Two methods were used to expand peripheral blood γδ T cells from healthy volunteers and GBM patients (n = 5/group), one that preferentially expands the Vγ9Vδ2 cell population (ZOL/IL-2) and another that inhibits apoptosis in all γδ T cell subsets (CD2/OKT-3). In the ZOL/IL-2 method, mononuclear cells (MNC) were obtained by density gradient centrifugation and resuspended at 1.0×106/ml in RPMI 1640+10% autologous serum +1 µM Zoledronate (Novartis Oncology; East Hanover, NJ) +50 U/ml IL-2 (Roche: Indianapolis, IN). The culture was maintained at the original density for 14d with addition of 50 U/ml IL-2 on post-culture days 2, 6, and 10 and addition of complete media as determined by pH and cell density. In the CD2/OKT-3 method described by Lopez [37], cultures were initiated in RPMI-1640 supplemented with L-glutamine, and 10% human serum 10% 1 M HEPES, 1,000 U/ml human rIFN-γ, 10 U/ml human rIL-12, and 1 µg/ml mouse anti-human CD2 mAb clone CLB-CD2 6G4 (Baxter Oncology, Deerfield, IL). Twenty-four hours later, 10 ng/ml anti-CD3 mAb OKT3 (Ortho Biotech) and 300 U/ml recombinant-human (rHu) IL-2 were added to the culture media and maintained at the original density for 14 d with addition of complete media as determined by pH and cell density. Tumor-infiltrating lymphocytes cultures were initiated from fresh GBM tumors from operative specimens. Tissues were minced finely with #11 scalpel blades followed trypsin and collagenase type IV for 2 h at room temperature. After digestion, the cells were washed twice in RPMI1640 and cultured using only the CD2/OKT-3 method as described above and maintained for 14 d with the addition of fresh complete media as needed.

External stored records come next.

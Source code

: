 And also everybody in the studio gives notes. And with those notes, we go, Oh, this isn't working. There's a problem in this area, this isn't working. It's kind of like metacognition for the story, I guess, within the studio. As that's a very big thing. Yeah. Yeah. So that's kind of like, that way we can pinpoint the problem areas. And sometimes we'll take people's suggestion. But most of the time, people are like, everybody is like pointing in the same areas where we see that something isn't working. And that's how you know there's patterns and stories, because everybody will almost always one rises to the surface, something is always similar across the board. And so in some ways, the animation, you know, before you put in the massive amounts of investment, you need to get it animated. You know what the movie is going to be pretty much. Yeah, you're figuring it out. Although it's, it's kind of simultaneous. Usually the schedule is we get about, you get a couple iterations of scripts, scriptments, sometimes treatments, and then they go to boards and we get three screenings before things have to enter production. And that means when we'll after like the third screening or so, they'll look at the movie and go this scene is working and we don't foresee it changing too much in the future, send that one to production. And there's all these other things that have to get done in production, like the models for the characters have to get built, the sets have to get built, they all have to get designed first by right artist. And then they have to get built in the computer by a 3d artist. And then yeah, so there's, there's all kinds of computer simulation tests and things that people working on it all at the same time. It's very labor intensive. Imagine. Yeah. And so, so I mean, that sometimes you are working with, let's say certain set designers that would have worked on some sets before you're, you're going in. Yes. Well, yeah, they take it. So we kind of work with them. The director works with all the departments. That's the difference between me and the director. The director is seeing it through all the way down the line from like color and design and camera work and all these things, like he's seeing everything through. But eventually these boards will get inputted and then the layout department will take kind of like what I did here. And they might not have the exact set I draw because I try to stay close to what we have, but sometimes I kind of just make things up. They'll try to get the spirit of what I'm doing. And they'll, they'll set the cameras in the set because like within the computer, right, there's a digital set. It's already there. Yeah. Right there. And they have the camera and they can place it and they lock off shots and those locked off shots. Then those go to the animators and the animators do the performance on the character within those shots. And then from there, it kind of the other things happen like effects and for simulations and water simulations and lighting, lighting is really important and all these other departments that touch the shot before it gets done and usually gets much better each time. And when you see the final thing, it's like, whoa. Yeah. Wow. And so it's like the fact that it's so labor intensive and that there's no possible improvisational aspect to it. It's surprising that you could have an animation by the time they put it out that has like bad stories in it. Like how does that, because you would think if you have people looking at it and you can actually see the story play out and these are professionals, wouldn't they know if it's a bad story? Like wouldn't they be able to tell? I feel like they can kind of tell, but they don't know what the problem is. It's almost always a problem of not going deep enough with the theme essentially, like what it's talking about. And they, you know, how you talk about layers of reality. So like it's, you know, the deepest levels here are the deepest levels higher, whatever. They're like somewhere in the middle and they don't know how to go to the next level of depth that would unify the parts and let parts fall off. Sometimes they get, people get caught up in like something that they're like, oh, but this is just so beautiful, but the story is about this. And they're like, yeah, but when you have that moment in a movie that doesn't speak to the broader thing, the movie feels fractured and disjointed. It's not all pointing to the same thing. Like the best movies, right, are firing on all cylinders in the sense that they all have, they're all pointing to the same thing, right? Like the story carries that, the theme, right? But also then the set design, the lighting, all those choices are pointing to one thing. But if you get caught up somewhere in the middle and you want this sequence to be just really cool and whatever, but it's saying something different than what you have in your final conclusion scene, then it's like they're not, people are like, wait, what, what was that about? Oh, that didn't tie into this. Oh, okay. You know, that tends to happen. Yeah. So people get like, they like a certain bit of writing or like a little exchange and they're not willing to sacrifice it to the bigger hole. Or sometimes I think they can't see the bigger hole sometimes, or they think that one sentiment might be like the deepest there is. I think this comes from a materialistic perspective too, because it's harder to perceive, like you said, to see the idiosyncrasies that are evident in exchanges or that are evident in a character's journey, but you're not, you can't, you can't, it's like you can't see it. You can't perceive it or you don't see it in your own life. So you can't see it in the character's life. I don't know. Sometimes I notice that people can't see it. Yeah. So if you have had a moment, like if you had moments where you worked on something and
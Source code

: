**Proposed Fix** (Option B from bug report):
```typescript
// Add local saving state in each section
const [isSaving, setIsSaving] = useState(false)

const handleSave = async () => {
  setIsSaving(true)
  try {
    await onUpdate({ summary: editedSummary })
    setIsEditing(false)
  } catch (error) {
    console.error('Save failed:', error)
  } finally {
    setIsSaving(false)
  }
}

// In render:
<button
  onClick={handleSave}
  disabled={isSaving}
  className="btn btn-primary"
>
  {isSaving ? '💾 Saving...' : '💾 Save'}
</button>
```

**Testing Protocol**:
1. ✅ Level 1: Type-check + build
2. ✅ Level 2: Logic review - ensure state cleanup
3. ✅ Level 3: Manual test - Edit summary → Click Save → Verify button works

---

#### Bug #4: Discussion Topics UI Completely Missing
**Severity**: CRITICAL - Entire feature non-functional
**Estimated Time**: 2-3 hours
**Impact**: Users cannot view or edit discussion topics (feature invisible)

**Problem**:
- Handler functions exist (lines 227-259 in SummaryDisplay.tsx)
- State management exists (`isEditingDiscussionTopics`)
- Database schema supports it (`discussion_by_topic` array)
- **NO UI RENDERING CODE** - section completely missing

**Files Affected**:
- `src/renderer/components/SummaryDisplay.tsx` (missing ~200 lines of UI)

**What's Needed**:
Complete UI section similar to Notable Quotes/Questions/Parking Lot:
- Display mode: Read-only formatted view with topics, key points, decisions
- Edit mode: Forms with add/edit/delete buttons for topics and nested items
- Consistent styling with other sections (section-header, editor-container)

Expansion and activation of Vδ1+ γδ T cells from healthy volunteers

Up to 50 ml of peripheral blood was obtained from healthy volunteers. Peripheral blood mononuclear cells (PBMC) were isolated by density gradient centrifugation and resuspended at a concentration of 1×106 cells/ml in RPMI-1640 supplemented with 10% pooled human serum. Vδ1+ T cells were sorted from PBMC using anti-Vδ1 (R9.12 Beckman Coulter) and ferromagnetic particles (Miltenyi Biotech; Bergen Gladbach, Germany). Purified Vδ1 T cells were expanded in 200 IU/ml recombinant IL-2 (R&D Systems; Abingdon, UK), 1 µg/ml PHA-L (Sigma-Aldrich; Taufkirchen, GE) and irradiated allogeneic PBMC feeder cells. After 3 weeks of culture, the resulting effector lines were phenotyped and purity (routinely >95%) was determined by multicolor fluorescent staining.

Cell Lines

U251, U87, and U373 are established GBM cell lines that were obtained from the Brain Tumor Tissue Facility at UAB and have been verified to be authentic by short-tandem repeat PCR conducted by the UAB Cancer Genomics Core Facility (Michael Crowley, Director). The U87 is a grade IV glioma that originated from a 44-year-old Caucasian woman [38]. The genetic characteristics of the cell line have been well described [39]. The UAB Brain Tumor Tissue Core, a unit of the UAB NCI SPORE in Brain Cancer, obtained the cell line from the ATCC. Its origin has been verified by STR PCR and has been found to agree with the original cell source. U251MG is a grade III astrocytoma that was cultured from a 61 year old male [38] and was obtained directly from Darell D. Bigner (Duke University) who obtained them from Jan Ponten of Uppsala University. The cell line has been verified as authentic (Rb-deleted, p15/p16 wild type) and has the same STR pattern as the original line. U373MG has been previously identified as a subclone of the U251 cell line [40]. Cell lines were cultured in a 50∶50 mixture of Dulbecco's Minimum Eagle's Medium and Ham's Nutrient Mixture F-12 (DMEM/F12 50∶50) enriched with 7% heat inactivated pooled human cGMP-grade serum (Labquip; Woodbridge, ON), 2 mM L-glutamine and 10% Penicillin-Streptomycin-Amphotericin (Mediatech; Herndon VA). The human fetal lung fibroblast line MRC5 was obtained from European Collection of Cell Cultures (ECACC). Cells were cultured in MEM supplemented with 2 mM L-glutamine, nonessential amino acids (all from Sigma Aldrich) and 10% FCS. Fibroblasts were used between 32–40 passages and were maintained at 37°C in a humid atmosphere containing 5% CO2.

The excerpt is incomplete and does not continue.